>>>
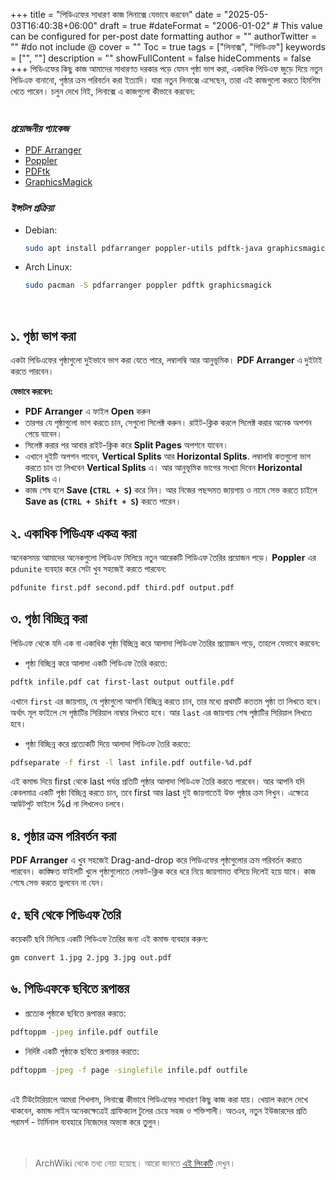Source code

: +++
title = "পিডিএফের সাধারণ কাজ লিনাক্সে যেভাবে করবেন"
date = "2025-05-03T16:40:38+06:00"
draft = true
#dateFormat = "2006-01-02" # This value can be configured for per-post date formatting
author = ""
authorTwitter = "" #do not include @
cover = ""
Toc = true
tags = ["লিনাক্স", "পিডিএফ"]
keywords = ["", ""]
description = ""
showFullContent = false
hideComments = false
+++
পিডিএফের কিছু কাজ আমাদের সাধারণত দরকার পড়ে যেমন পৃষ্ঠা ভাগ করা, একাধিক পিডিএফ জুড়ে দিয়ে নতুন পিডিএফ বানানো, পৃষ্ঠার ক্রম পরিবর্তন করা ইত্যাদি। যারা নতুন লিনাক্সে এসেছেন, তারা এই কাজগুলো করতে হিমশিম খেতে পারেন। চলুন দেখে নিই, লিনাক্সে এ কাজগুলো কীভাবে করবেন:
<br><br>

### *প্রয়োজনীয় প্যাকেজ*
- [PDF Arranger](https://repology.org/project/pdfarranger/versions)
- [Poppler](https://repology.org/project/poppler/versions)
- [PDFtk](https://repology.org/project/pdftk/versions)
- [GraphicsMagick](https://repology.org/project/graphicsmagick/)

### *ইন্সটল প্রক্রিয়া*
- Debian:  
  ```bash  
  sudo apt install pdfarranger poppler-utils pdftk-java graphicsmagick
- Arch Linux:
  ```bash
  sudo pacman -S pdfarranger poppler pdftk graphicsmagick
 <br>
 
## ১. পৃষ্ঠা ভাগ করা

একটা পিডিএফের পৃষ্ঠাগুলো দুইভাবে ভাগ করা যেতে পারে, লম্বালম্বি আর আনুভূমিক। **PDF Arranger** এ দুইটাই করতে পারবেন।

**যেভাবে করবেন:**  
- **PDF Arranger** এ ফাইল **Open** করুন
- তারপর যে পৃষ্ঠাগুলো ভাগ করতে চান, সেগুলো সিলেক্ট করুন। রাইট-ক্লিক করলে সিলেক্ট করার অনেক অপশন পেয়ে যাবেন।
- সিলেক্ট করার পর আবার রাইট-ক্লিক করে **Split Pages** অপশনে যাবেন। 
- এখানে দুইটি অপশন পাবেন, **Vertical Splits** আর **Horizontal Splits**. লম্বালম্বি কতগুলো ভাগ করতে চান তা লিখবেন **Vertical Splits** এ। আর আনুভূমিক ভাগের সংখ্যা দিবেন **Horizontal Splits** এ।  
- কাজ শেষ হলে **Save (`CTRL + S`)** করে নিন। আর নিজের পছন্দমত জায়গায় ও নামে সেভ করতে চাইলে **Save as (`CTRL + Shift + S`)** করতে পারেন।

## ২. একাধিক পিডিএফ একত্র করা
অনেকসময় আমাদের অনেকগুলো পিডিএফ মিলিয়ে নতুন আরেকটি পিডিএফ তৈরির প্রয়োজন পড়ে। **Poppler** এর `pdunite` ব্যবহার করে সেটা খুব সহজেই করতে পারবেন:

```bash
pdfunite first.pdf second.pdf third.pdf output.pdf
```

## ৩. পৃষ্ঠা বিচ্ছিন্ন করা

পিডিএফ থেকে যদি এক বা একাধিক পৃষ্ঠা বিচ্ছিন্ন করে আলাদা পিডিএফ তৈরির প্রয়োজন পড়ে, তাহলে যেভাবে করবেন:

- পৃষ্ঠা বিচ্ছিন্ন করে আলাদা একটি পিডিএফ তৈরি করতে:
```bash
pdftk infile.pdf cat first-last output outfile.pdf
```
এখানে `first` এর জায়গায়, যে পৃষ্ঠাগুলো আপনি বিচ্ছিন্ন করতে চান, তার মধ্যে প্রথমটি কততম পৃষ্ঠা তা লিখতে হবে। অর্থাৎ মূল ফাইলে সে পৃষ্ঠাটির সিরিয়াল নাম্বার লিখতে হবে। আর `last` এর জায়গায় শেষ পৃষ্ঠাটির সিরিয়াল লিখতে হবে।

- পৃষ্ঠা বিচ্ছিন্ন করে প্রত্যেকটি দিয়ে আলাদা পিডিএফ তৈরি করতে:
```bash
pdfseparate -f first -l last infile.pdf outfile-%d.pdf
```
এই কমান্ড দিয়ে first থেকে last পর্যন্ত প্রতিটি পৃষ্ঠার আলাদা পিডিএফ তৈরি করতে পারবেন। আর আপনি যদি কেবলমাত্র একটি পৃষ্ঠা বিচ্ছিন্ন করতে চান, তবে first আর last দুই জায়গাতেই উক্ত পৃষ্ঠার ক্রম লিখুন। এক্ষেত্রে আউটপুট ফাইলে %d না লিখলেও চলবে।

## ৪. পৃষ্ঠার ক্রম পরিবর্তন করা

**PDF Arranger** এ খুব সহজেই Drag-and-drop করে  পিডিএফের পৃষ্ঠাগুলোর ক্রম পরিবর্তন করতে পারবেন। কাঙ্ক্ষিত ফাইলটি খুলে পৃষ্ঠাগুলোতে লেফট-ক্লিক করে ধরে নিয়ে জায়গামত বসিয়ে দিলেই হয়ে যাবে। কাজ শেষে সেভ করতে ভুলবেন না যেন।

## ৫. ছবি থেকে পিডিএফ তৈরি

কয়েকটি ছবি মিলিয়ে একটি পিডিএফ তৈরির জন্য এই কমান্ড ব্যবহার করুন:
```bash
gm convert 1.jpg 2.jpg 3.jpg out.pdf
```

## ৬. পিডিএফকে ছবিতে রূপান্তর

- প্রত্যেক পৃষ্ঠাকে ছবিতে রূপান্তর করতে:
```bash
pdftoppm -jpeg infile.pdf outfile
```

- নির্দিষ্ট একটি পৃষ্ঠাকে ছবিতে রূপান্তর করতে:
```bash
pdftoppm -jpeg -f page -singlefile infile.pdf outfile
```
<br>
এই টিউটোরিয়ালে আমরা শিখলাম, লিনাক্সে কীভাবে পিডিএফের সাধারণ কিছু কাজ করা যায়। খেয়াল করলে দেখে থাকবেন, কমান্ড লাইন অনেকক্ষেত্রেই গ্রাফিক্যাল টুলের চেয়ে সহজ ও শক্তিশালী। অতএব, নতুন ইউজারদের প্রতি পরামর্শ - টার্মিনাল ব্যবহারে নিজেদের অভ্যস্ত করে তুলুন।
<br><br>
<br>

> ArchWiki থেকে তথ্য নেয়া হয়েছে। আরো জানতে [এই লিংকটি](https://wiki.archlinux.org/title/PDF,_PS_and_DjVu) দেখুন।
<<<
• [WHAT YOU NEED TO DO]:
Scan the material for the word "date". Return every line where it is found.

• [EXERCISE SOLUTION]:
date = "2025-05-03T16:40:38+06:00"
#dateFormat = "2006-01-02" # This value can be configured for per-post date formatting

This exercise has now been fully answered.